In other words, the general principle remains the same, irrespective of whether the charterparty contains an ETRL, ETA or other provision: the duty arises either 'forthwith' or within a "reasonable period" of the date of the charter. If a charter contains an ETA/ETRL for the loadport, then a 'reasonable period' will be the date the vessel must leave to allow her to arrive at the loading port on or around the ETRL or ETA. If a charter contains an ETA for the previous discharge port or an itinerary for the previous charter (as was the case for the "PACIFIC VOYAGER"), the reasonable time would be such time as it is reasonable to suppose the vessel would leave for the loadport once a reasonable time for discharging had elapsed at the previous port.
Longmore LJ echoed the observations of Devlin J in the North Anglia  2 Lloyd's Rep 449 in holding that Owners would have had to have used very clear words if they had sought to make the beginning of the chartered service contingent on the conclusion of the previous voyage.

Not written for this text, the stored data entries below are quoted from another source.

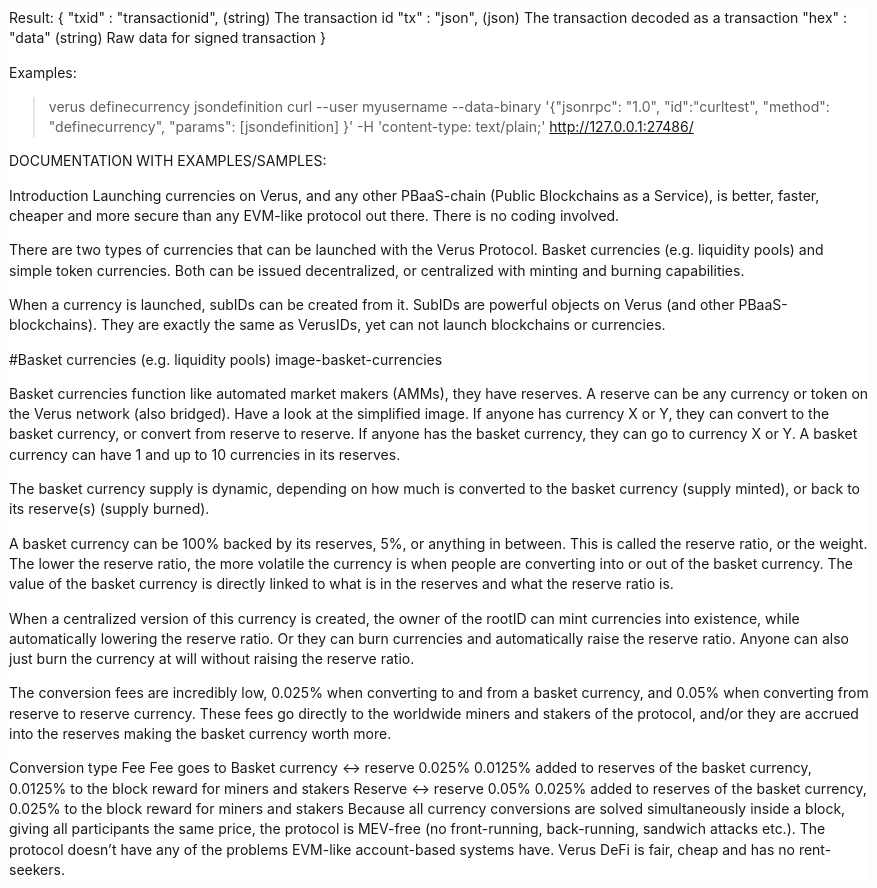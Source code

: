 Result:
{
  "txid" : "transactionid", (string) The transaction id
  "tx"   : "json",          (json)   The transaction decoded as a transaction
  "hex"  : "data"           (string) Raw data for signed transaction
}

Examples:
> verus definecurrency jsondefinition
> curl --user myusername --data-binary '{"jsonrpc": "1.0", "id":"curltest", "method": "definecurrency", "params": [jsondefinition] }' -H 'content-type: text/plain;' http://127.0.0.1:27486/



DOCUMENTATION WITH EXAMPLES/SAMPLES:

Introduction
Launching currencies on Verus, and any other PBaaS-chain (Public Blockchains as a Service), is better, faster, cheaper and more secure than any EVM-like protocol out there. There is no coding involved.

There are two types of currencies that can be launched with the Verus Protocol. Basket currencies (e.g. liquidity pools) and simple token currencies. Both can be issued decentralized, or centralized with minting and burning capabilities.

When a currency is launched, subIDs can be created from it. SubIDs are powerful objects on Verus (and other PBaaS-blockchains). They are exactly the same as VerusIDs, yet can not launch blockchains or currencies.

#Basket currencies (e.g. liquidity pools)
image-basket-currencies

Basket currencies function like automated market makers (AMMs), they have reserves. A reserve can be any currency or token on the Verus network (also bridged). Have a look at the simplified image. If anyone has currency X or Y, they can convert to the basket currency, or convert from reserve to reserve. If anyone has the basket currency, they can go to currency X or Y. A basket currency can have 1 and up to 10 currencies in its reserves.

The basket currency supply is dynamic, depending on how much is converted to the basket currency (supply minted), or back to its reserve(s) (supply burned).

A basket currency can be 100% backed by its reserves, 5%, or anything in between. This is called the reserve ratio, or the weight. The lower the reserve ratio, the more volatile the currency is when people are converting into or out of the basket currency. The value of the basket currency is directly linked to what is in the reserves and what the reserve ratio is.

When a centralized version of this currency is created, the owner of the rootID can mint currencies into existence, while automatically lowering the reserve ratio. Or they can burn currencies and automatically raise the reserve ratio. Anyone can also just burn the currency at will without raising the reserve ratio.

The conversion fees are incredibly low, 0.025% when converting to and from a basket currency, and 0.05% when converting from reserve to reserve currency. These fees go directly to the worldwide miners and stakers of the protocol, and/or they are accrued into the reserves making the basket currency worth more.

Conversion type	Fee	Fee goes to
Basket currency ↔️ reserve	0.025%	0.0125% added to reserves of the basket currency, 0.0125% to the block reward for miners and stakers
Reserve ↔️ reserve	0.05%	0.025% added to reserves of the basket currency, 0.025% to the block reward for miners and stakers
Because all currency conversions are solved simultaneously inside a block, giving all participants the same price, the protocol is MEV-free (no front-running, back-running, sandwich attacks etc.). The protocol doesn’t have any of the problems EVM-like account-based systems have. Verus DeFi is fair, cheap and has no rent-seekers.
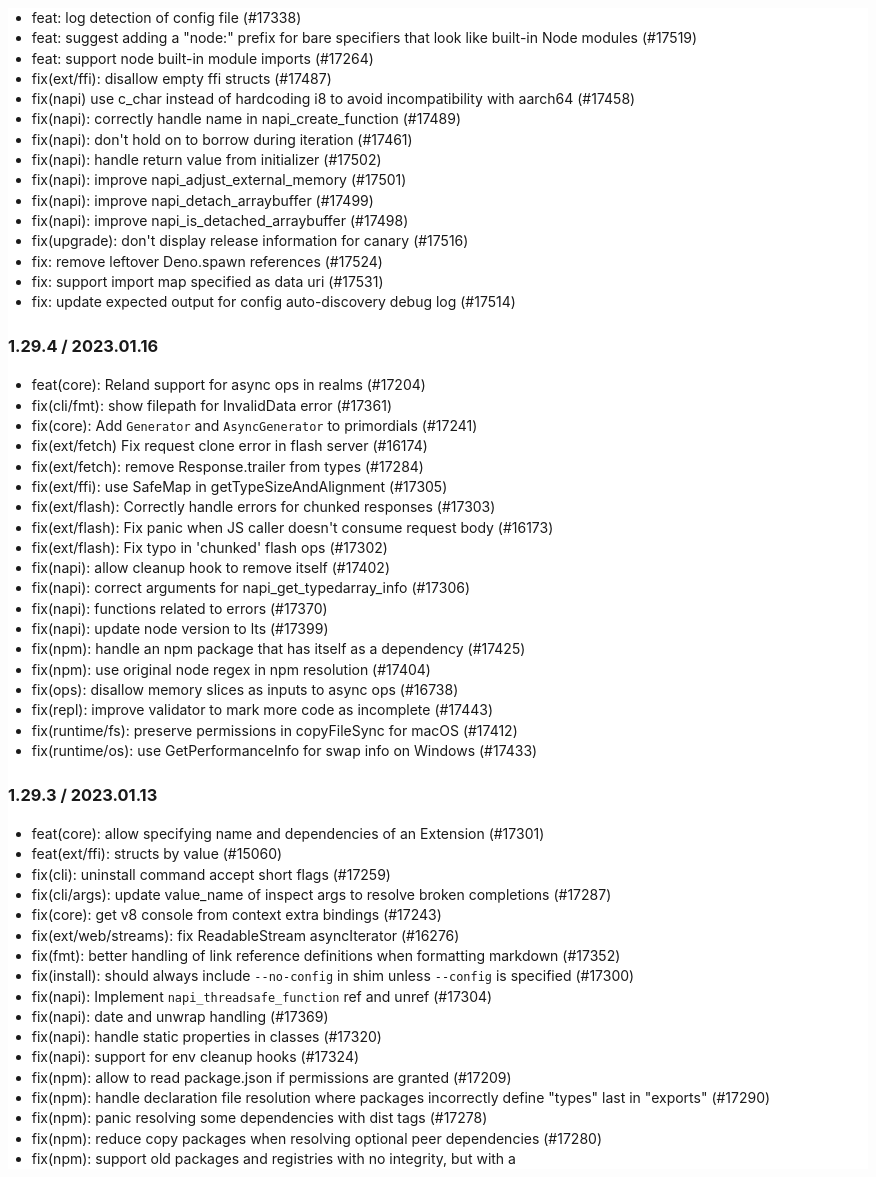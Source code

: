 - feat: log detection of config file (#17338)
- feat: suggest adding a "node:" prefix for bare specifiers that look like
  built-in Node modules (#17519)
- feat: support node built-in module imports (#17264)
- fix(ext/ffi): disallow empty ffi structs (#17487)
- fix(napi) use c_char instead of hardcoding i8 to avoid incompatibility with
  aarch64 (#17458)
- fix(napi): correctly handle name in napi_create_function (#17489)
- fix(napi): don't hold on to borrow during iteration (#17461)
- fix(napi): handle return value from initializer (#17502)
- fix(napi): improve napi_adjust_external_memory (#17501)
- fix(napi): improve napi_detach_arraybuffer (#17499)
- fix(napi): improve napi_is_detached_arraybuffer (#17498)
- fix(upgrade): don't display release information for canary (#17516)
- fix: remove leftover Deno.spawn references (#17524)
- fix: support import map specified as data uri (#17531)
- fix: update expected output for config auto-discovery debug log (#17514)

### 1.29.4 / 2023.01.16

- feat(core): Reland support for async ops in realms (#17204)
- fix(cli/fmt): show filepath for InvalidData error (#17361)
- fix(core): Add `Generator` and `AsyncGenerator` to primordials (#17241)
- fix(ext/fetch) Fix request clone error in flash server (#16174)
- fix(ext/fetch): remove Response.trailer from types (#17284)
- fix(ext/ffi): use SafeMap in getTypeSizeAndAlignment (#17305)
- fix(ext/flash): Correctly handle errors for chunked responses (#17303)
- fix(ext/flash): Fix panic when JS caller doesn't consume request body (#16173)
- fix(ext/flash): Fix typo in 'chunked' flash ops (#17302)
- fix(napi): allow cleanup hook to remove itself (#17402)
- fix(napi): correct arguments for napi_get_typedarray_info (#17306)
- fix(napi): functions related to errors (#17370)
- fix(napi): update node version to lts (#17399)
- fix(npm): handle an npm package that has itself as a dependency (#17425)
- fix(npm): use original node regex in npm resolution (#17404)
- fix(ops): disallow memory slices as inputs to async ops (#16738)
- fix(repl): improve validator to mark more code as incomplete (#17443)
- fix(runtime/fs): preserve permissions in copyFileSync for macOS (#17412)
- fix(runtime/os): use GetPerformanceInfo for swap info on Windows (#17433)

### 1.29.3 / 2023.01.13

- feat(core): allow specifying name and dependencies of an Extension (#17301)
- feat(ext/ffi): structs by value (#15060)
- fix(cli): uninstall command accept short flags (#17259)
- fix(cli/args): update value_name of inspect args to resolve broken completions
  (#17287)
- fix(core): get v8 console from context extra bindings (#17243)
- fix(ext/web/streams): fix ReadableStream asyncIterator (#16276)
- fix(fmt): better handling of link reference definitions when formatting
  markdown (#17352)
- fix(install): should always include `--no-config` in shim unless `--config` is
  specified (#17300)
- fix(napi): Implement `napi_threadsafe_function` ref and unref (#17304)
- fix(napi): date and unwrap handling (#17369)
- fix(napi): handle static properties in classes (#17320)
- fix(napi): support for env cleanup hooks (#17324)
- fix(npm): allow to read package.json if permissions are granted (#17209)
- fix(npm): handle declaration file resolution where packages incorrectly define
  "types" last in "exports" (#17290)
- fix(npm): panic resolving some dependencies with dist tags (#17278)
- fix(npm): reduce copy packages when resolving optional peer dependencies
  (#17280)
- fix(npm): support old packages and registries with no integrity, but with a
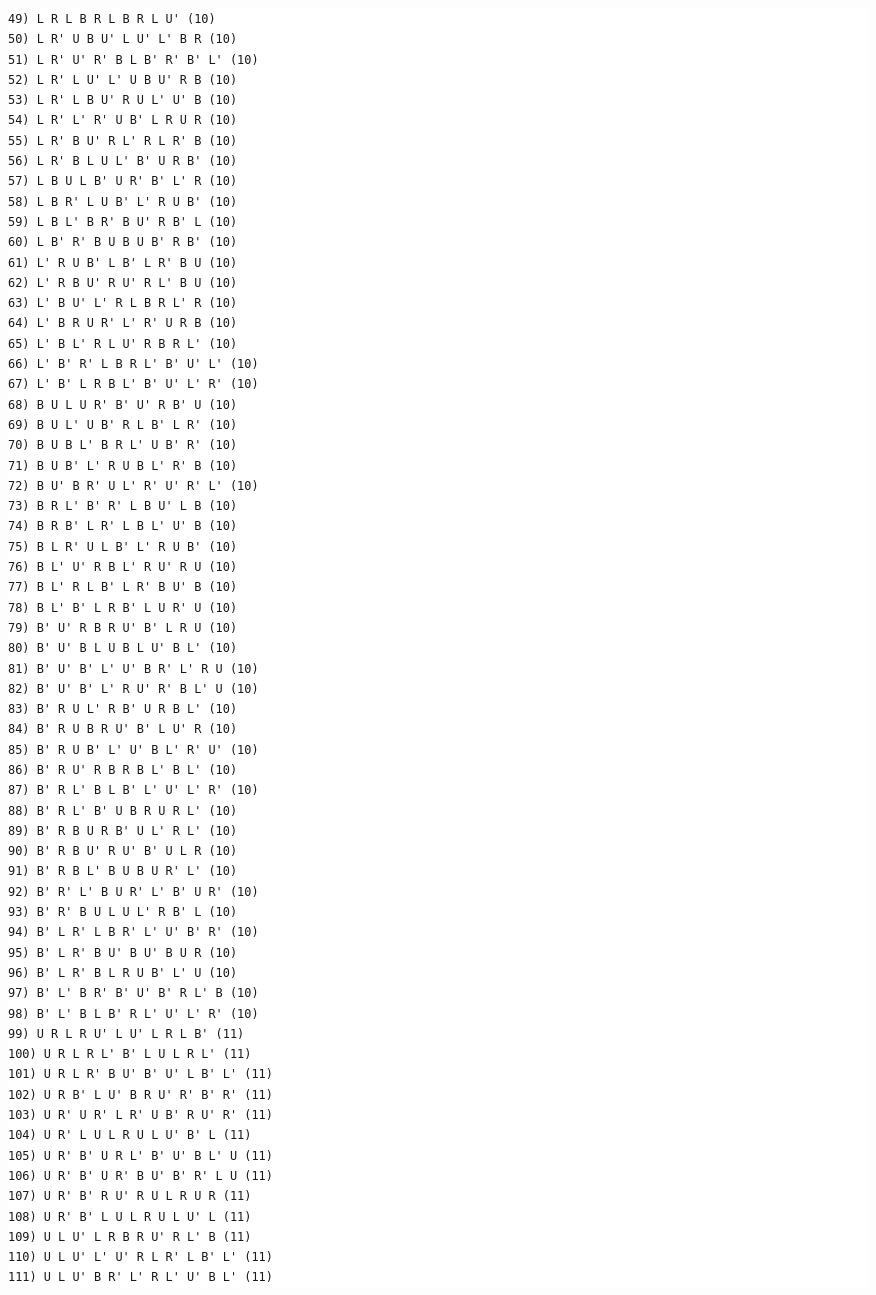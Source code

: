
 ```
49) L R L B R L B R L U' (10)
50) L R' U B U' L U' L' B R (10)
51) L R' U' R' B L B' R' B' L' (10)
52) L R' L U' L' U B U' R B (10)
53) L R' L B U' R U L' U' B (10)
54) L R' L' R' U B' L R U R (10)
55) L R' B U' R L' R L R' B (10)
56) L R' B L U L' B' U R B' (10)
57) L B U L B' U R' B' L' R (10)
58) L B R' L U B' L' R U B' (10)
59) L B L' B R' B U' R B' L (10)
60) L B' R' B U B U B' R B' (10)
61) L' R U B' L B' L R' B U (10)
62) L' R B U' R U' R L' B U (10)
63) L' B U' L' R L B R L' R (10)
64) L' B R U R' L' R' U R B (10)
65) L' B L' R L U' R B R L' (10)
66) L' B' R' L B R L' B' U' L' (10)
67) L' B' L R B L' B' U' L' R' (10)
68) B U L U R' B' U' R B' U (10)
69) B U L' U B' R L B' L R' (10)
70) B U B L' B R L' U B' R' (10)
71) B U B' L' R U B L' R' B (10)
72) B U' B R' U L' R' U' R' L' (10)
73) B R L' B' R' L B U' L B (10)
74) B R B' L R' L B L' U' B (10)
75) B L R' U L B' L' R U B' (10)
76) B L' U' R B L' R U' R U (10)
77) B L' R L B' L R' B U' B (10)
78) B L' B' L R B' L U R' U (10)
79) B' U' R B R U' B' L R U (10)
80) B' U' B L U B L U' B L' (10)
81) B' U' B' L' U' B R' L' R U (10)
82) B' U' B' L' R U' R' B L' U (10)
83) B' R U L' R B' U R B L' (10)
84) B' R U B R U' B' L U' R (10)
85) B' R U B' L' U' B L' R' U' (10)
86) B' R U' R B R B L' B L' (10)
87) B' R L' B L B' L' U' L' R' (10)
88) B' R L' B' U B R U R L' (10)
89) B' R B U R B' U L' R L' (10)
90) B' R B U' R U' B' U L R (10)
91) B' R B L' B U B U R' L' (10)
92) B' R' L' B U R' L' B' U R' (10)
93) B' R' B U L U L' R B' L (10)
94) B' L R' L B R' L' U' B' R' (10)
95) B' L R' B U' B U' B U R (10)
96) B' L R' B L R U B' L' U (10)
97) B' L' B R' B' U' B' R L' B (10)
98) B' L' B L B' R L' U' L' R' (10)
99) U R L R U' L U' L R L B' (11)
100) U R L R L' B' L U L R L' (11)
101) U R L R' B U' B' U' L B' L' (11)
102) U R B' L U' B R U' R' B' R' (11)
103) U R' U R' L R' U B' R U' R' (11)
104) U R' L U L R U L U' B' L (11)
105) U R' B' U R L' B' U' B L' U (11)
106) U R' B' U R' B U' B' R' L U (11)
107) U R' B' R U' R U L R U R (11)
108) U R' B' L U L R U L U' L (11)
109) U L U' L R B R U' R L' B (11)
110) U L U' L' U' R L R' L B' L' (11)
111) U L U' B R' L' R L' U' B L' (11)
```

In finally disposing of Owners' case, Longmore LJ noted that the rubric "bss iagw/wp" merely served to underscore what was already implicit in the estimates given in the itinerary, namely that they were estimates given honestly and on reasonable grounds. Similarly, Owners could derive no assistance from the words "subject to the provisions of this charter", as these words did not add anything of significance to the normal rules of construction. In any event, it had been accepted by Owners that the exceptions could not apply to events which occurred before the chartered service, particularly in this instance where the vessel was performing obligations under a previous charter which Charterers had no control over.
In contrast to Popplewell J's decision, Longmore LJ shied away from expressly stating that the cancelling date in this charter could also have sufficed for the purposes of ascertaining the moment the obligation attaches. He noted that if, for any reason, it were impermissible to rely on the itinerary for the previous charter, he would have difficulty in saying that the cancellation date would do instead. In order to decide this point, it would be necessary for the Court to know why it was that the itinerary could not be relied on and, if it were because there was no ETA Rotterdam, that might apply equally to any argument about the cancelling date. If there were no itinerary, however, the position might be different.
In so saying, it is likely that the Lord Justice had in mind the Owners' qualification argument; namely, if it were found that the qualification to the ETAs ('iagw/wp') meant that there was no effective ETA in Rotterdam, then that reasoning might apply equally to any other means of defining the relevant date. Were there no qualified itinerary, that problem might not arise and the laycan may still constitute good evidence.
Guidance for Charterers
It should be noted that Owners have expressly reserved their rights to appeal the decision to the Supreme Court. If they do so, and permission were granted, it appears likely that they will seek to overturn the Monroe v Ryan doctrine in its entirety.
In light of this, combined with Longmore LJ's reluctance to confirm that the cancelling date would suffice for the purposes of calculating the date upon which the duty attaches, Charterers should continue to ensure that ETAs or ETRL dates are provided in all charterparties as best practice.